New York – Major League Soccer and the U.S. Soccer Federation will implement concussion substitutions for 2021 in a pilot program aimed at player safety, replacing those with head injuries regardless of prior substitutions.
The move, pending FIFA approval, will see two concussion substitutions allowed per game no matter how many have been used in a match in MLS as well as the National Women’s Soccer League and other U.S. developmental circuits.
“We’ve worked hard to raise awareness of head injuries in soccer over the last several years, and this change should go a long way in protecting players suspected of suffering a concussion,” U.S. Soccer Federation chief medical officer Dr. George Chiampas said. “Adopting this new rule is an important step as we continue to lead the way in player safety.”

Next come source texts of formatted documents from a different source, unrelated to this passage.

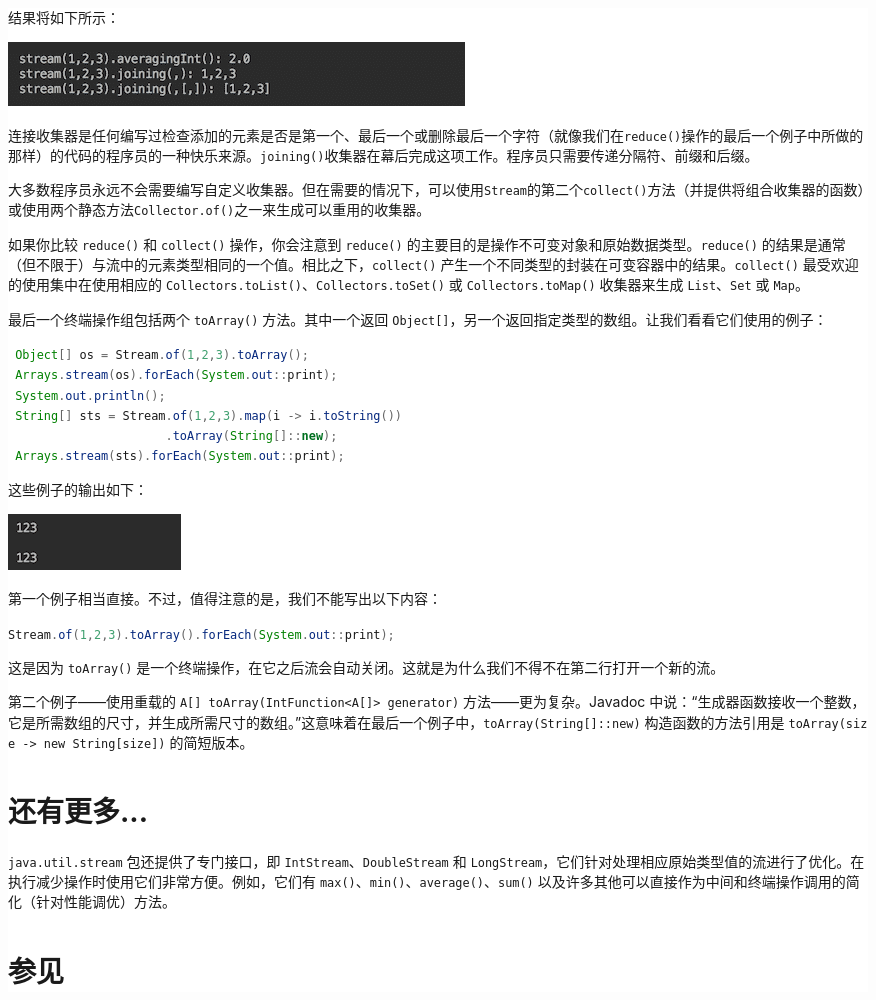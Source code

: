 结果将如下所示：

![](img/d68dd3e2-b17e-4ccb-b09b-3183f04842b1.png)

连接收集器是任何编写过检查添加的元素是否是第一个、最后一个或删除最后一个字符（就像我们在`reduce()`操作的最后一个例子中所做的那样）的代码的程序员的一种快乐来源。`joining()`收集器在幕后完成这项工作。程序员只需要传递分隔符、前缀和后缀。

大多数程序员永远不会需要编写自定义收集器。但在需要的情况下，可以使用`Stream`的第二个`collect()`方法（并提供将组合收集器的函数）或使用两个静态方法`Collector.of()`之一来生成可以重用的收集器。

如果你比较 `reduce()` 和 `collect()` 操作，你会注意到 `reduce()` 的主要目的是操作不可变对象和原始数据类型。`reduce()` 的结果是通常（但不限于）与流中的元素类型相同的一个值。相比之下，`collect()` 产生一个不同类型的封装在可变容器中的结果。`collect()` 最受欢迎的使用集中在使用相应的 `Collectors.toList()`、`Collectors.toSet()` 或 `Collectors.toMap()` 收集器来生成 `List`、`Set` 或 `Map`。 

最后一个终端操作组包括两个 `toArray()` 方法。其中一个返回 `Object[]`，另一个返回指定类型的数组。让我们看看它们使用的例子：

```java
 Object[] os = Stream.of(1,2,3).toArray();
 Arrays.stream(os).forEach(System.out::print);
 System.out.println();
 String[] sts = Stream.of(1,2,3).map(i -> i.toString())
                      .toArray(String[]::new);
 Arrays.stream(sts).forEach(System.out::print);
```

这些例子的输出如下：

![](img/3e1381e8-e62e-47fa-b87c-24959060fb00.png)

第一个例子相当直接。不过，值得注意的是，我们不能写出以下内容：

```java
Stream.of(1,2,3).toArray().forEach(System.out::print);
```

这是因为 `toArray()` 是一个终端操作，在它之后流会自动关闭。这就是为什么我们不得不在第二行打开一个新的流。

第二个例子——使用重载的 `A[] toArray(IntFunction<A[]> generator)` 方法——更为复杂。Javadoc 中说：“生成器函数接收一个整数，它是所需数组的尺寸，并生成所需尺寸的数组。”这意味着在最后一个例子中，`toArray(String[]::new)` 构造函数的方法引用是 `toArray(size -> new String[size])` 的简短版本。

# 还有更多...

`java.util.stream` 包还提供了专门接口，即 `IntStream`、`DoubleStream` 和 `LongStream`，它们针对处理相应原始类型值的流进行了优化。在执行减少操作时使用它们非常方便。例如，它们有 `max()`、`min()`、`average()`、`sum()` 以及许多其他可以直接作为中间和终端操作调用的简化（针对性能调优）方法。

# 参见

U.S. Soccer used the rule for the first time in February’s SheBelieves Cup at Orlando, Florida.
The rule is designed so a player suspected of having suffered a concussion can be permanently removed from a match for their protection but the team does not suffer a greater competitive disadvantage by the move.
In a continuation from last year’s COVID-19 interrupted season, normal MLS matches will allow each club three opportunities to make five regular substitutions, with halftime not counting among the opportunities.
A concussion substitution can be made after a concussion takes place or after an on-field or off-field assessment, including after a player has been previously assessed and returns to the field.
If one team uses a concussion substitution, the opposing club will receive an addition substitution available only after all five normal substitutions have been made.
Technical staff must notify the fourth match official of the substitution type by displaying a color-coded card — white for normal, pink for concussion and blue for an additional opposite an opponent’s concussion substitution.
While referees can stop play due to a suspected head injury, match officials will not be involved in the decision-making process to determine whether a player should be replaced.
Venue medical professionals, including team doctor and trainers, will follow league policy for assessment of injuries and how to handle them. That includes an MLS medical spotter program watching match broadcasts to identify potential head injuries and concussions.
An initial 20-month trial period to test the concussion substitutes initiative in worldwide competitions will extend through August 2022.